こっちのおいもをひっぱるのをてつだってー

だいさんへいわ 新しい月を迎えて

十一月一日、ばら組の子どもたちと秋晴れの畑ですごしました。
お弁当のご用意ありがとうございました。
毎年、わたしたちの園の芋掘りは観光農園でなく、実際の農家の方の広大な畑に伺って、育った芋をつるごと引き抜くところから始めます。
今年もベニアズマの成育が良く、このところの雨を経て、さらに大きくなったとのことでした。
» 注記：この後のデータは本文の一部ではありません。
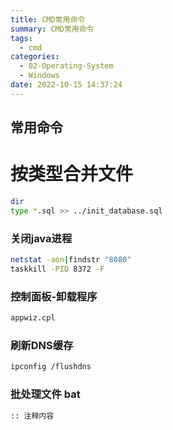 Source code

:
 ```yaml
---
title: CMD常用命令
summary: CMD常用命令
tags:
  - cmd
categories:
  - 02-Operating-System
  - Windows
date: 2022-10-15 14:37:24
---
```


## 常用命令

# 按类型合并文件

```bash
dir
type *.sql >> ../init_database.sql
```

### 关闭java进程

```bash
netstat -aon|findstr "8080"
taskkill -PID 8372 -F
```

### 控制面板-卸载程序

```bash
appwiz.cpl
```

### 刷新DNS缓存

``` bash
ipconfig /flushdns
```

### 批处理文件 bat

```bash
:: 注释内容
```
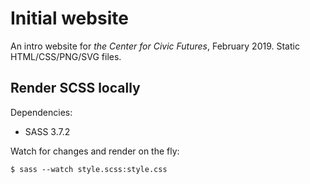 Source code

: # Initial website

An intro website for _the Center for Civic Futures_, February 2019. 
Static HTML/CSS/PNG/SVG files. 

## Render SCSS locally

Dependencies:
* SASS 3.7.2

Watch for changes and render on the fly: 
```
$ sass --watch style.scss:style.css
```
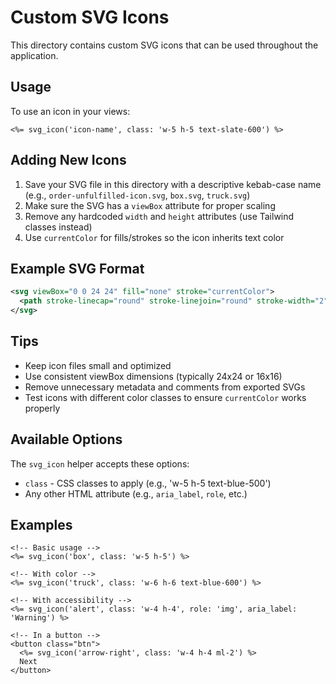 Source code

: # Custom SVG Icons

This directory contains custom SVG icons that can be used throughout the application.

## Usage

To use an icon in your views:

```erb
<%= svg_icon('icon-name', class: 'w-5 h-5 text-slate-600') %>
```

## Adding New Icons

1. Save your SVG file in this directory with a descriptive kebab-case name (e.g., `order-unfulfilled-icon.svg`, `box.svg`, `truck.svg`)
2. Make sure the SVG has a `viewBox` attribute for proper scaling
3. Remove any hardcoded `width` and `height` attributes (use Tailwind classes instead)
4. Use `currentColor` for fills/strokes so the icon inherits text color

## Example SVG Format

```svg
<svg viewBox="0 0 24 24" fill="none" stroke="currentColor">
  <path stroke-linecap="round" stroke-linejoin="round" stroke-width="2" d="M9 12h6m-6 4h6m2 5H7a2 2 0 01-2-2V5a2 2 0 012-2h5.586a1 1 0 01.707.293l5.414 5.414a1 1 0 01.293.707V19a2 2 0 01-2 2z"/>
</svg>
```

## Tips

- Keep icon files small and optimized
- Use consistent viewBox dimensions (typically 24x24 or 16x16)
- Remove unnecessary metadata and comments from exported SVGs
- Test icons with different color classes to ensure `currentColor` works properly

## Available Options

The `svg_icon` helper accepts these options:

- `class` - CSS classes to apply (e.g., 'w-5 h-5 text-blue-500')
- Any other HTML attribute (e.g., `aria_label`, `role`, etc.)

## Examples

```erb
<!-- Basic usage -->
<%= svg_icon('box', class: 'w-5 h-5') %>

<!-- With color -->
<%= svg_icon('truck', class: 'w-6 h-6 text-blue-600') %>

<!-- With accessibility -->
<%= svg_icon('alert', class: 'w-4 h-4', role: 'img', aria_label: 'Warning') %>

<!-- In a button -->
<button class="btn">
  <%= svg_icon('arrow-right', class: 'w-4 h-4 ml-2') %>
  Next
</button>
```

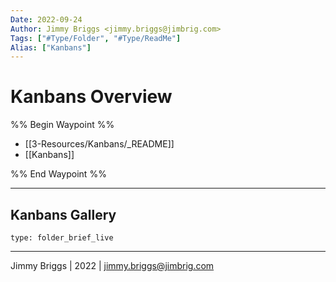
 ```yaml
---
Date: 2022-09-24
Author: Jimmy Briggs <jimmy.briggs@jimbrig.com>
Tags: ["#Type/Folder", "#Type/ReadMe"]
Alias: ["Kanbans"]
---
```


# Kanbans Overview

%% Begin Waypoint %%
- [[3-Resources/Kanbans/_README]]
- [[Kanbans]]

%% End Waypoint %%

***

## Kanbans Gallery

 
```ccard
type: folder_brief_live
```
 

***

Jimmy Briggs | 2022 | <jimmy.briggs@jimbrig.com>



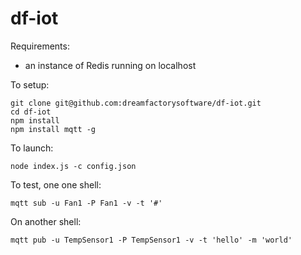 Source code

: # df-iot

Requirements:

* an instance of Redis running on localhost

To setup:

```
git clone git@github.com:dreamfactorysoftware/df-iot.git
cd df-iot
npm install
npm install mqtt -g
```

To launch:

```
node index.js -c config.json
```

To test, one one shell:

```
mqtt sub -u Fan1 -P Fan1 -v -t '#'
```

On another shell:

```
mqtt pub -u TempSensor1 -P TempSensor1 -v -t 'hello' -m 'world'
```
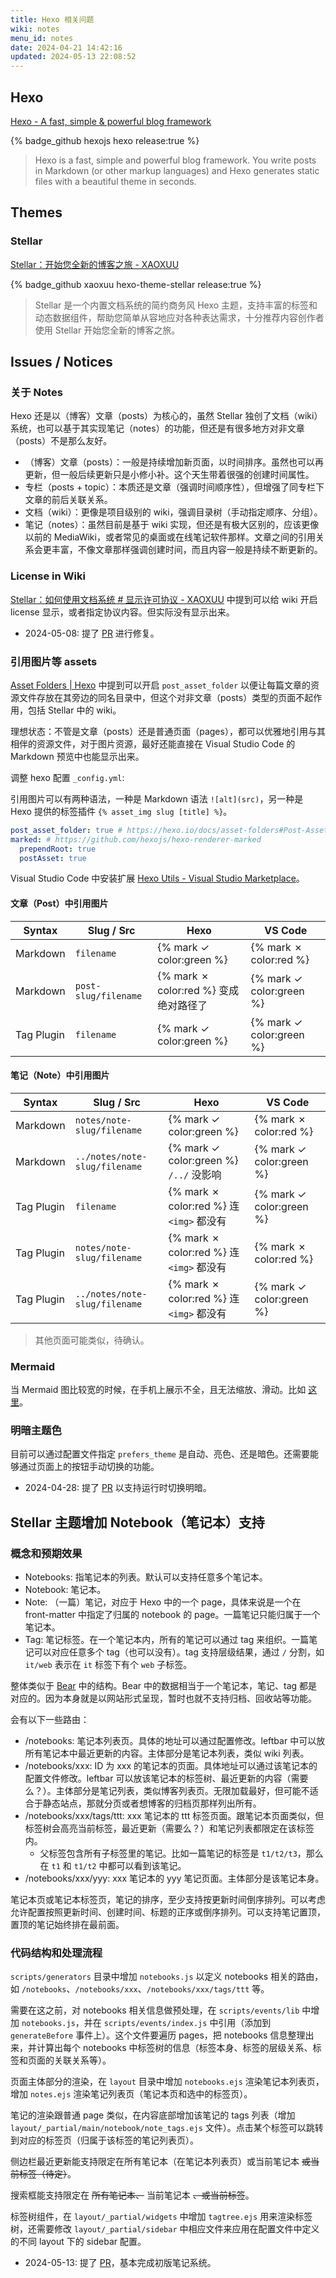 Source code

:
 ```yaml
---
title: Hexo 相关问题
wiki: notes
menu_id: notes
date: 2024-04-21 14:42:16
updated: 2024-05-13 22:08:52
---
```

## Hexo

[Hexo - A fast, simple & powerful blog framework](https://hexo.io/)

{% badge_github hexojs hexo release:true %}

> Hexo is a fast, simple and powerful blog framework. You write posts in Markdown (or other markup languages) and Hexo generates static files with a beautiful theme in seconds.

## Themes

### Stellar

[Stellar：开始您全新的博客之旅 - XAOXUU](https://xaoxuu.com/wiki/stellar/)

{% badge_github xaoxuu hexo-theme-stellar release:true %}

> Stellar 是一个内置文档系统的简约商务风 Hexo 主题，支持丰富的标签和动态数据组件，帮助您简单从容地应对各种表达需求，十分推荐内容创作者使用 Stellar 开始您全新的博客之旅。

## Issues / Notices

### 关于 Notes

Hexo 还是以（博客）文章（posts）为核心的，虽然 Stellar 独创了文档（wiki）系统，也可以基于其实现笔记（notes）的功能，但还是有很多地方对非文章（posts）不是那么友好。

- （博客）文章（posts）：一般是持续增加新页面，以时间排序。虽然也可以再更新，但一般后续更新只是小修小补。这个天生带着很强的创建时间属性。
- 专栏（posts + topic）：本质还是文章（强调时间顺序性），但增强了同专栏下文章的前后关联关系。
- 文档（wiki）：更像是项目级别的 wiki，强调目录树（手动指定顺序、分组）。
- 笔记（notes）：虽然目前是基于 wiki 实现，但还是有极大区别的，应该更像以前的 MediaWiki，或者常见的桌面或在线笔记软件那样。文章之间的引用关系会更丰富，不像文章那样强调创建时间，而且内容一般是持续不断更新的。

### License in Wiki

[Stellar：如何使用文档系统 # 显示许可协议 - XAOXUU](https://xaoxuu.com/wiki/stellar/wiki-settings/#%E6%98%BE%E7%A4%BA%E8%AE%B8%E5%8F%AF%E5%8D%8F%E8%AE%AE) 中提到可以给 wiki 开启 license 显示，或者指定协议内容。但实际没有显示出来。

- 2024-05-08: 提了 [PR](https://github.com/xaoxuu/hexo-theme-stellar/pull/460) 进行修复。

### 引用图片等 assets

[Asset Folders | Hexo](https://hexo.io/zh-cn/docs/asset-folders) 中提到可以开启 `post_asset_folder` 以便让每篇文章的资源文件存放在其旁边的同名目录中，但这个对非文章（posts）类型的页面不起作用，包括 Stellar 中的 wiki。

理想状态：不管是文章（posts）还是普通页面（pages），都可以优雅地引用与其相伴的资源文件，对于图片资源，最好还能直接在 Visual Studio Code 的 Markdown 预览中也能显示出来。

调整 hexo 配置 `_config.yml`:

引用图片可以有两种语法，一种是 Markdown 语法 `![alt](src)`，另一种是 Hexo 提供的标签插件 `{% asset_img slug [title] %}`。

``` yaml
post_asset_folder: true # https://hexo.io/docs/asset-folders#Post-Asset-Folder
marked: # https://github.com/hexojs/hexo-renderer-marked
  prependRoot: true
  postAsset: true
```

Visual Studio Code 中安装扩展 [Hexo Utils - Visual Studio Marketplace](https://marketplace.visualstudio.com/items?itemName=fantasy.vscode-hexo-utils)。

#### 文章（Post）中引用图片

Syntax | Slug / Src | Hexo | VS Code
--|--|--|--
Markdown | `filename` | {% mark ✓ color:green %} | {% mark ✗ color:red %}
Markdown | `post-slug/filename` | {% mark ✗ color:red %} 变成绝对路径了 | {% mark ✓ color:green %}
Tag Plugin | `filename` | {% mark ✓ color:green %} | {% mark ✓ color:green %}

#### 笔记（Note）中引用图片

Syntax | Slug / Src | Hexo | VS Code
--|--|--|--
Markdown | `notes/note-slug/filename` | {% mark ✓ color:green %} | {% mark ✗ color:red %}
Markdown | `../notes/note-slug/filename` | {% mark ✓ color:green %} `/../` 没影响 | {% mark ✓ color:green %}
Tag Plugin | `filename` | {% mark ✗ color:red %} 连 `<img>` 都没有 | {% mark ✓ color:green %}
Tag Plugin | `notes/note-slug/filename` | {% mark ✗ color:red %} 连 `<img>` 都没有 | {% mark ✗ color:red %}
Tag Plugin | `../notes/note-slug/filename` | {% mark ✗ color:red %} 连 `<img>` 都没有 | {% mark ✓ color:green %}

> 其他页面可能类似，待确认。

### Mermaid

当 Mermaid 图比较宽的时候，在手机上展示不全，且无法缩放、滑动。比如 [这里](/notes/pgp#架构)。

### 明暗主题色

目前可以通过配置文件指定 `prefers_theme` 是自动、亮色、还是暗色。还需要能够通过页面上的按钮手动切换的功能。

- 2024-04-28: 提了 [PR](https://github.com/xaoxuu/hexo-theme-stellar/pull/449) 以支持运行时切换明暗。

## Stellar 主题增加 Notebook（笔记本）支持

### 概念和预期效果

- Notebooks: 指笔记本的列表。默认可以支持任意多个笔记本。
- Notebook: 笔记本。
- Note: （一篇）笔记，对应于 Hexo 中的一个 page，具体来说是一个在 front-matter 中指定了归属的 notebook 的 page。一篇笔记只能归属于一个笔记本。
- Tag: 笔记标签。在一个笔记本内，所有的笔记可以通过 tag 来组织。一篇笔记可以对应任意多个 tag（也可以没有）。tag 支持层级结果，通过 `/` 分割，如 `it/web` 表示在 `it` 标签下有个 `web` 子标签。

整体类似于 [Bear](https://bear.app/) 中的结构。Bear 中的数据相当于一个笔记本，笔记、tag 都是对应的。因为本身就是以网站形式呈现，暂时也就不支持归档、回收站等功能。

会有以下一些路由：

- /notebooks: 笔记本列表页。具体的地址可以通过配置修改。leftbar 中可以放所有笔记本中最近更新的内容。主体部分是笔记本列表，类似 wiki 列表。
- /notebooks/xxx: ID 为 xxx 的笔记本的页面。具体地址可以通过该笔记本的配置文件修改。leftbar 可以放该笔记本的标签树、最近更新的内容（需要么？）。主体部分是笔记列表，类似博客列表页。无限加载最好，但可能不适合于静态站点，那就分页或者想博客的归档页那样列出所有。
- /notebooks/xxx/tags/ttt: xxx 笔记本的 ttt 标签页面。跟笔记本页面类似，但标签树会高亮当前标签，最近更新（需要么？）和笔记列表都限定在该标签内。
  - 父标签包含所有子标签里的笔记。比如一篇笔记的标签是 `t1/t2/t3`，那么在 `t1` 和 `t1/t2` 中都可以看到该笔记。
- /notebooks/xxx/yyy: xxx 笔记本的 yyy 笔记页面。主体部分是该笔记本身。

笔记本页或笔记本标签页，笔记的排序，至少支持按更新时间倒序排列。可以考虑允许配置按照更新时间、创建时间、标题的正序或倒序排列。可以支持笔记置顶，置顶的笔记始终排在最前面。

### 代码结构和处理流程

`scripts/generators` 目录中增加 `notebooks.js` 以定义 notebooks 相关的路由，如 `/notebooks`、`/notebooks/xxx`、`/notebooks/xxx/tags/ttt` 等。

需要在这之前，对 notebooks 相关信息做预处理，在 `scripts/events/lib` 中增加 `notebooks.js`，并在 `scripts/events/index.js` 中引用（添加到 `generateBefore` 事件上）。这个文件要遍历 pages，把 notebooks 信息整理出来，并计算出每个 notebooks 中标签树的信息（标签本身、标签的层级关系、标签和页面的关联关系等）。

页面主体部分的渲染，在 `layout` 目录中增加 `notebooks.ejs` 渲染笔记本列表页，增加 `notes.ejs` 渲染笔记列表页（笔记本页和选中的标签页）。

笔记的渲染跟普通 page 类似，在内容底部增加该笔记的 tags 列表（增加 `layout/_partial/main/notebook/note_tags.ejs` 文件）。点击某个标签可以跳转到对应的标签页（归属于该标签的笔记列表页）。

侧边栏最近更新能支持限定在所有笔记本（在笔记本列表页）或当前笔记本 ~~或当前标签（待定）~~。

搜索框能支持限定在 ~~所有笔记本、~~ 当前笔记本 ~~、或当前标签~~。

标签树组件，在 `layout/_partial/widgets` 中增加 `tagtree.ejs` 用来渲染标签树，还需要修改 `layout/_partial/sidebar` 中相应文件来应用在配置文件中定义的不同 layout 下的 sidebar 配置。

- 2024-05-13: 提了 [PR](https://github.com/xaoxuu/hexo-theme-stellar/pull/464)，基本完成初版笔记系统。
長いつるを引っ張って、いくつもつながった色鮮やかなさつまいもが顔を出します。
「だれか~、こっちのおいもをひっぱるのをてつだってー」
生まれたばかりの赤ちゃんを抱えるように掘り当てた芋を大切に抱えている姿が印象的でした。
「そっちは、よその家の畑ですよー!」
気がついたら、子どもたちは夢中になり、隣の畝(うね)まで掘り進めるほどでした。
園庭でも公園でも体験できない時間を、保育者と共に味わいました。
自然の中です。芋づるを持ち上げるたびに当たり前のように大きな虫や蛙、カナヘビもあらわれます。
ひとりの子がぽつりとこう言いました。
「この畑にはたくさん虫がいるっていうことは、お芋たちもさみしくないよね」
大人からはなかなか出てこない表現ですよね。感動をおぼえます。
子どもたちの心の中には、虫には虫の、芋には芋の豊かな物語があります。
目に見えない世界を子どもたちが見ていることに気づかされつつ、秋の収穫に感謝するひと月をすごします。